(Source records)

┌──

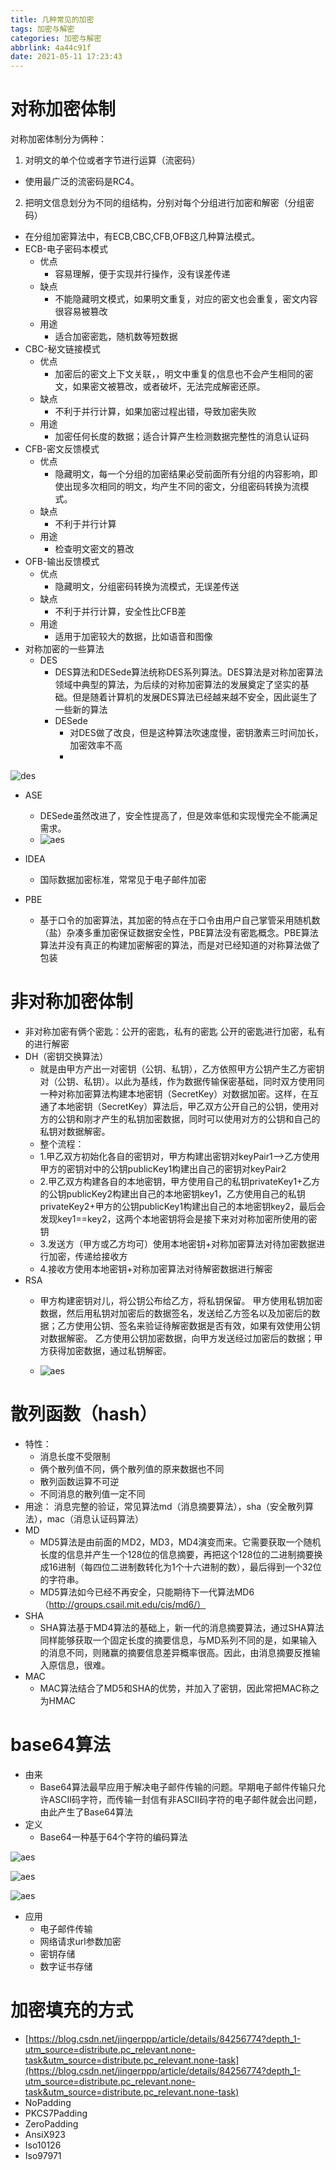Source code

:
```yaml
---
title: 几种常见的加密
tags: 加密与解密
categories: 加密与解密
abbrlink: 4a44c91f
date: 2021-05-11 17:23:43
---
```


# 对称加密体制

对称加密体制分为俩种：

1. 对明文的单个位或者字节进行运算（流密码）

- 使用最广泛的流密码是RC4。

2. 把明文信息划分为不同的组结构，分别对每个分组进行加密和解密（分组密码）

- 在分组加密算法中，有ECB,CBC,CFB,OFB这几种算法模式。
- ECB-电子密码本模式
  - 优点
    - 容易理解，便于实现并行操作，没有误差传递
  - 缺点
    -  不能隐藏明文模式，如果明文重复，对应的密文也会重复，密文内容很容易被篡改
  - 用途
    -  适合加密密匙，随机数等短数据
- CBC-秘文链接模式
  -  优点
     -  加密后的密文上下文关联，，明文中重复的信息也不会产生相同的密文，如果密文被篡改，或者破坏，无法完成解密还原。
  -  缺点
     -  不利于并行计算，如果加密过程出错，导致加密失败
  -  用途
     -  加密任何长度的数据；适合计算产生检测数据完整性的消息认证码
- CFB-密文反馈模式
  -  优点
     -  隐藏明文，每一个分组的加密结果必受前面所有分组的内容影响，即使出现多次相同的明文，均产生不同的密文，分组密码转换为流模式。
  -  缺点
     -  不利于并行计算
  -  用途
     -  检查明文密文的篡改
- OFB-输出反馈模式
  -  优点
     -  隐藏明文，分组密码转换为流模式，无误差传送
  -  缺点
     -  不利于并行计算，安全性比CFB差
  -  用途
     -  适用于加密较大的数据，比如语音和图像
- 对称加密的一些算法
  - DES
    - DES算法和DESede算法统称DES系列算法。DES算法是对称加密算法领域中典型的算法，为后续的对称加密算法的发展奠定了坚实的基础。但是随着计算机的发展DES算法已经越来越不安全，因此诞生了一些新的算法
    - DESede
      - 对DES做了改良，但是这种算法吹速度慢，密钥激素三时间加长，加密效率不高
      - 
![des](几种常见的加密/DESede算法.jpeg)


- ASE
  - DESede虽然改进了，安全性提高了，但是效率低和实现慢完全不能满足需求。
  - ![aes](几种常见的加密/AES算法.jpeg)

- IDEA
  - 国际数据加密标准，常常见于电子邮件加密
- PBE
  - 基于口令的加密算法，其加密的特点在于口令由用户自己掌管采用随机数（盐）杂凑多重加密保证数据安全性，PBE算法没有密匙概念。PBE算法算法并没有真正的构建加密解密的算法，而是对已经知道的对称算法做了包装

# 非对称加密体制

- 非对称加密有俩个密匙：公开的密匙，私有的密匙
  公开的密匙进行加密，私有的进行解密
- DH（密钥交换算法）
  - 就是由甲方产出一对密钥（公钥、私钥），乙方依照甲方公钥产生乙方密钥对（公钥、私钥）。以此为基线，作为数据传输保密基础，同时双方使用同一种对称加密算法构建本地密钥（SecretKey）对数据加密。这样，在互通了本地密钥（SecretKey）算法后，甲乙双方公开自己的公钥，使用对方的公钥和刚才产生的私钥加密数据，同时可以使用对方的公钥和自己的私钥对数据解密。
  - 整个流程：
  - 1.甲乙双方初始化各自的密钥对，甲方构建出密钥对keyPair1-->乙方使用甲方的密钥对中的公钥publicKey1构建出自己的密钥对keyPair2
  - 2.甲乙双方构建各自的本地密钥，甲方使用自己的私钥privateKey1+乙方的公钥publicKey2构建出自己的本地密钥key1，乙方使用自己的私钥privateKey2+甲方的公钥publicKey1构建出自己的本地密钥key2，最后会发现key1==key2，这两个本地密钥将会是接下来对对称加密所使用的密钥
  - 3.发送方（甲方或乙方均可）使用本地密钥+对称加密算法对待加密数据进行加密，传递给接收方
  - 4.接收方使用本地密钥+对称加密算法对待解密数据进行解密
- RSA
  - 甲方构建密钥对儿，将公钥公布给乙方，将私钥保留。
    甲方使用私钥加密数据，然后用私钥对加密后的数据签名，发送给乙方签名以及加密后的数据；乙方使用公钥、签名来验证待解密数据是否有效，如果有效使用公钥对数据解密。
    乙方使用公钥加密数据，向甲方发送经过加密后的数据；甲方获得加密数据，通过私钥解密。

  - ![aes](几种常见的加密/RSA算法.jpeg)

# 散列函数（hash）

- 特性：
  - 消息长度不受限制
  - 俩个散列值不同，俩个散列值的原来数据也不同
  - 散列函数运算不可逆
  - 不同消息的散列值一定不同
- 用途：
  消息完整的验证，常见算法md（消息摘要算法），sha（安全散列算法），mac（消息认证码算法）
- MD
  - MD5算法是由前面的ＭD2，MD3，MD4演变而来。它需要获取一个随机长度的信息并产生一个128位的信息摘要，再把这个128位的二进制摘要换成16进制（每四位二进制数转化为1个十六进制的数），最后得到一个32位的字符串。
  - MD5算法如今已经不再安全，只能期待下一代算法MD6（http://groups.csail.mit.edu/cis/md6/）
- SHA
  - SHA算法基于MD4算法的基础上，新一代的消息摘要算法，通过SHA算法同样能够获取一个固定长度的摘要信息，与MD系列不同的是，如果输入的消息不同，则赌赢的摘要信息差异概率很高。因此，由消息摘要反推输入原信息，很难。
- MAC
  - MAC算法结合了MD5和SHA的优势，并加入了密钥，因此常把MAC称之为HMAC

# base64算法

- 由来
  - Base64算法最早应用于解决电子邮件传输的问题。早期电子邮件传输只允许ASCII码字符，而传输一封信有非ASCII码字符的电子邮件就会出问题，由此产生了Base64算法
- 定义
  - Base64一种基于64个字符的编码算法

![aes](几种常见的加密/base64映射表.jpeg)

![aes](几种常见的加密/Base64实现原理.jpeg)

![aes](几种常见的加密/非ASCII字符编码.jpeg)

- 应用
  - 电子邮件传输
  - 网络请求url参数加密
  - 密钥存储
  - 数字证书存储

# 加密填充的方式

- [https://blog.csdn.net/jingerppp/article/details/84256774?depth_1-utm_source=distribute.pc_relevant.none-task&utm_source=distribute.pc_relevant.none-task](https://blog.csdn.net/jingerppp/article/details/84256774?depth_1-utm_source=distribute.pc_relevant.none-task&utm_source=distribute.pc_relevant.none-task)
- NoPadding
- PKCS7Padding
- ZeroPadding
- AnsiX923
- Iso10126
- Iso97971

└──

Among the entries above, how many lines have the string "几种常见的加密" in them? Only the number should be given.

> Answer space: 7